## Task instructions
If a line in the entries below contains the word "azure", it counts; report how many such lines there are, and only that number.

:: Source material

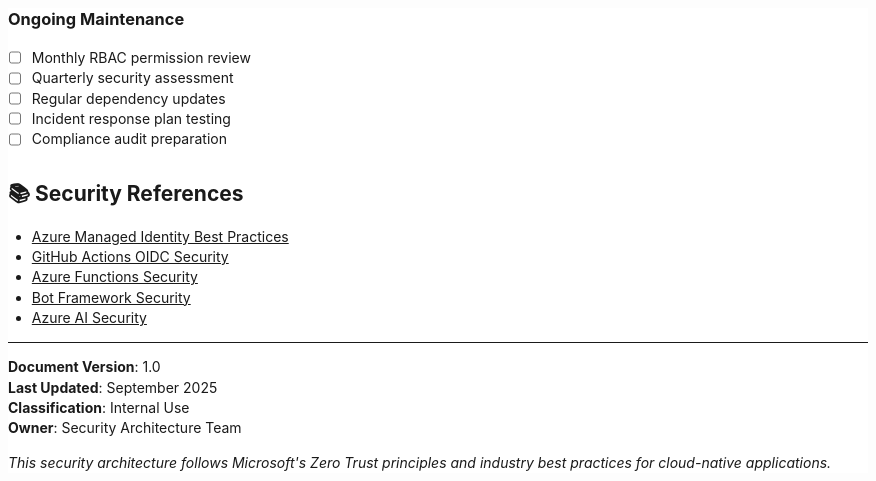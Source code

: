 ### Ongoing Maintenance
- [ ] Monthly RBAC permission review
- [ ] Quarterly security assessment
- [ ] Regular dependency updates
- [ ] Incident response plan testing
- [ ] Compliance audit preparation

## 📚 Security References

- [Azure Managed Identity Best Practices](https://docs.microsoft.com/azure/active-directory/managed-identities-azure-resources/managed-identities-best-practice-recommendations)
- [GitHub Actions OIDC Security](https://docs.github.com/actions/deployment/security-hardening-your-deployments/about-security-hardening-with-openid-connect)
- [Azure Functions Security](https://docs.microsoft.com/azure/azure-functions/security-concepts)
- [Bot Framework Security](https://docs.microsoft.com/azure/bot-service/bot-builder-security-guidelines)
- [Azure AI Security](https://docs.microsoft.com/azure/ai-services/security)

---

**Document Version**: 1.0  
**Last Updated**: September 2025  
**Classification**: Internal Use  
**Owner**: Security Architecture Team

*This security architecture follows Microsoft's Zero Trust principles and industry best practices for cloud-native applications.*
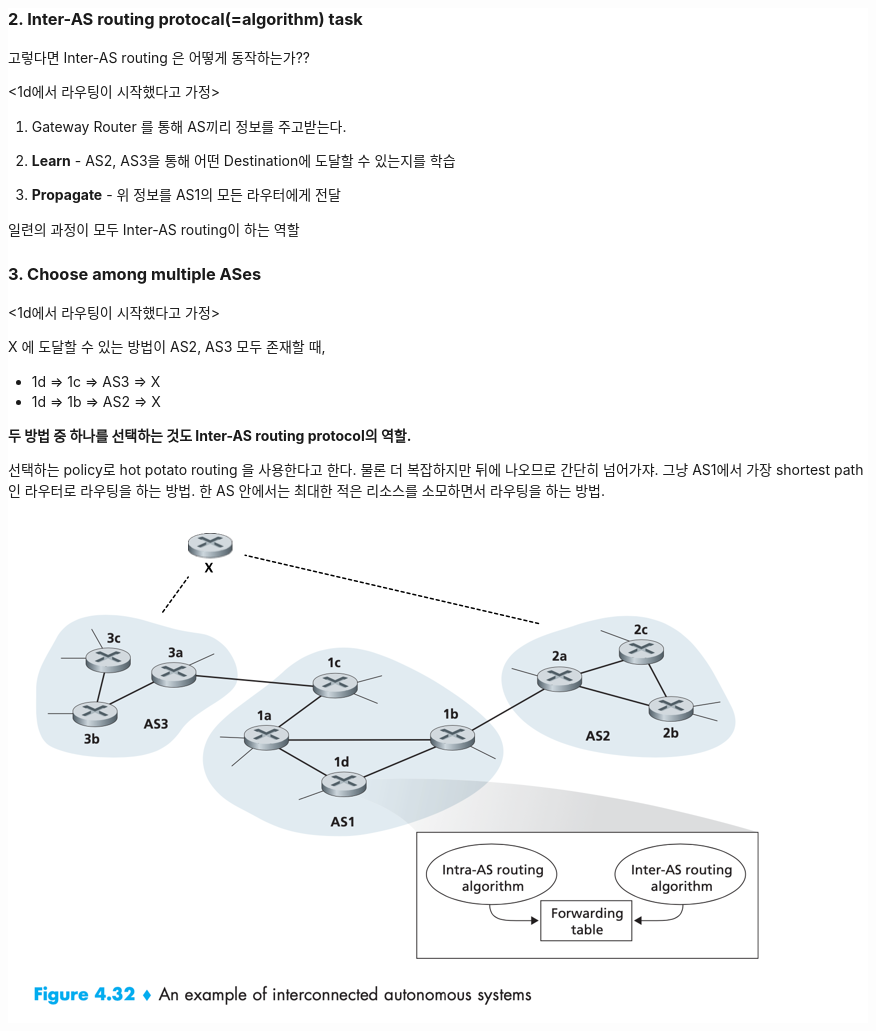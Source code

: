 

### 2. Inter-AS routing protocal(=algorithm) task

고렇다면 Inter-AS routing 은 어떻게 동작하는가??

<1d에서 라우팅이 시작했다고 가정>

1. Gateway Router 를 통해 AS끼리 정보를 주고받는다.

2. **Learn** - AS2, AS3을 통해 어떤 Destination에 도달할 수 있는지를 학습
3. **Propagate** - 위 정보를 AS1의 모든 라우터에게 전달

일련의 과정이 모두 Inter-AS routing이 하는 역할



### 3. Choose among multiple ASes

<1d에서 라우팅이 시작했다고 가정>

X 에 도달할 수 있는 방법이 AS2, AS3 모두 존재할 때, 

- 1d => 1c => AS3 => X
- 1d => 1b => AS2 => X

**두 방법 중 하나를 선택하는 것도 Inter-AS routing protocol의 역할.**

선택하는 policy로 hot potato routing 을 사용한다고 한다. 물론 더 복잡하지만 뒤에 나오므로 간단히 넘어가쟈. 그냥 AS1에서 가장 shortest path인 라우터로 라우팅을 하는 방법. 한 AS 안에서는 최대한 적은 리소스를 소모하면서 라우팅을 하는 방법.

![4-6-2](../images/4-6-2.png)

::::

## Output for this exercise
4